Les femmes sont généralement désavantagées financièrement à la suite d’une séparation. Ce désavantage peut être dû à des facteurs antérieurs à la séparation, tels que la répartition inégale des tâches pendant le mariage et les revenus inférieurs des femmes, mais aussi à l’absence prolongée des femmes sur le marché du travail en raison de leurs responsabilités familiales.

A travail égal, salaire égal

Dans ce contexte, il est essentiel de se demander s’il existe des mesures susceptibles d’éliminer, ou du moins de réduire, l’impact économique associé aux responsabilités familiales sur les revenus et l’emploi des mères.

Nous avons étudié le rôle des politiques familiales, puisqu’elles ont été en partie conçues pour encourager le travail des femmes et promouvoir un partage plus équitable des responsabilités parentales entre conjoints.

Plus précisément, nous nous sommes concentrés sur la prolongation des congés parentaux au Canada et sur l’introduction des services de garde d’enfants à contribution réduite pour les familles du Québec. Nous avons trouvé des preuves que ces politiques peuvent contribuer à réduire les pénalités liées la maternité.

Les politiques « à travail égal, salaire égal », telles que la loi sur l’équité salariale du gouvernement fédéral, ont également le potentiel de faire une différence substantielle. Ces politiques peuvent rendre le marché du travail plus équitable et plus attrayant pour les femmes et réduire l’impact potentiellement négatif de la rémunération basée sur l’expérience pour les mères.

Plus d’avantages au bout du compte

En plus d’avoir un effet positif sur la situation économique des femmes, encourager l’emploi des mères pourrait contribuer à éliminer les stigmates de la division du travail au sein des couples en exposant les enfants à un modèle plus symétrique de travail rémunéré et non rémunéré.

Une étude récente utilisant des données provenant de 29 pays a montré que les mères qui travaillent sont plus susceptibles de transmettre des valeurs égalitaires à leurs enfants, tant au travail qu’à la maison. Les filles dont les mères travaillent finissent elles-mêmes par travailler davantage : elles font plus d’heures, sont mieux payées et occupent plus souvent des postes de supervision que les filles dont les mères restent à la maison.

Un enfant en bas âge est assis sur les genoux d’une femme, probablement sa mère, devant un bureau. Il sourit et touche un ordinateur portable tandis que sa mère lui sourit
Les mères au travail sont plus susceptibles de transmettre des valeurs égalitaires à leurs enfants. (Shutterstock)
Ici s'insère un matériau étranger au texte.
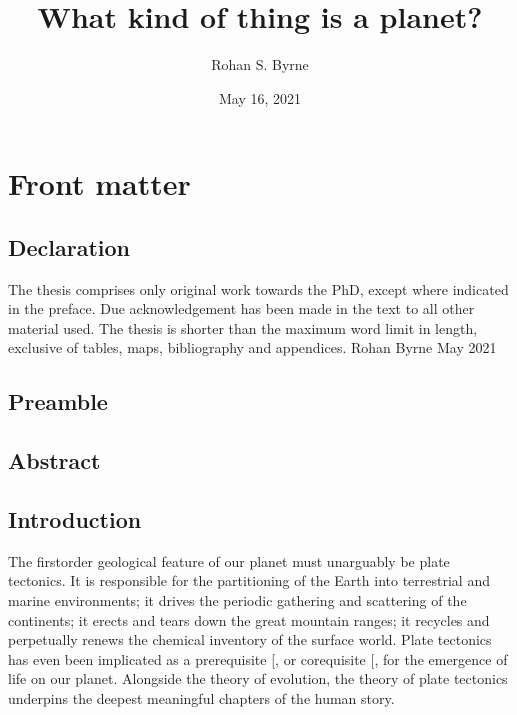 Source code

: \documentclass[letterpaper,10pt,english]{jupyterBook}
\title{What kind of thing is a planet?}
\date{May 16, 2021}
\author{Rohan S.\@{} Byrne}
\begin{document}
\pagestyle{empty}
\sphinxmaketitle
\pagestyle{plain}
\sphinxtableofcontents
\pagestyle{normal}
\label{\detokenize{index::doc}}



\part{Front matter}


\chapter{Declaration}
\label{\detokenize{frontmatter/declaration:declaration}}\label{\detokenize{frontmatter/declaration::doc}}
\sphinxAtStartPar
The thesis comprises only original work towards the PhD, except where indicated in the preface. Due acknowledgement has been made in the text to all other material used. The thesis is shorter than the maximum word limit in length, exclusive of tables, maps, bibliography and appendices.
Rohan Byrne
May 2021


\chapter{Preamble}
\label{\detokenize{frontmatter/preamble:preamble}}\label{\detokenize{frontmatter/preamble::doc}}

\chapter{Abstract}
\label{\detokenize{frontmatter/abstract:abstract}}\label{\detokenize{frontmatter/abstract::doc}}

\chapter{Introduction}
\label{\detokenize{frontmatter/introduction:introduction}}\label{\detokenize{frontmatter/introduction::doc}}
\sphinxAtStartPar
The first\sphinxhyphen{}order geological feature of our planet must unarguably be plate tectonics. It is responsible for the partitioning of the Earth into terrestrial and marine environments; it drives the periodic gathering and scattering of the continents; it erects and tears down the great mountain ranges; it recycles and perpetually renews the chemical inventory of the surface world. Plate tectonics has even been implicated as a prerequisite {[}, \sphinxcite{references:id417}{]} or co\sphinxhyphen{}requisite {[}, \sphinxcite{references:id435}{]} for the emergence of life on our planet. Alongside the theory of evolution, the theory of plate tectonics underpins the deepest meaningful chapters of the human story.
\end{document}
Ce résultat n’a pas été observé chez les garçons. Cependant, les garçons ayant grandi avec une mère salariée étaient plus impliqués dans les responsabilités familiales et domestiques à l’âge adulte que les hommes dont la mère n’était pas sur le marché du travail. Les filles passaient également moins de temps à effectuer des tâches ménagères.

Les mères qui travaillent semblent avoir un impact intergénérationnel favorisant l’égalité des sexes, tant au sein de la famille que sur le marché du travail.

Nous savons tous qu’élever des enfants prend beaucoup de temps. Les enfants, bien sûr, bénéficient de cet investissement en temps des parents. Mais élever des enfants est également coûteux. Notre recherche a quantifié un type de coût : la trajectoire des revenus inférieurs. Il est essentiel de savoir comment ces coûts sont partagés entre les deux parents pour permettre une meilleure prise de décision, pour les décideurs politiques, mais aussi, en fin de compte, pour les parents, les futurs parents et leurs enfants.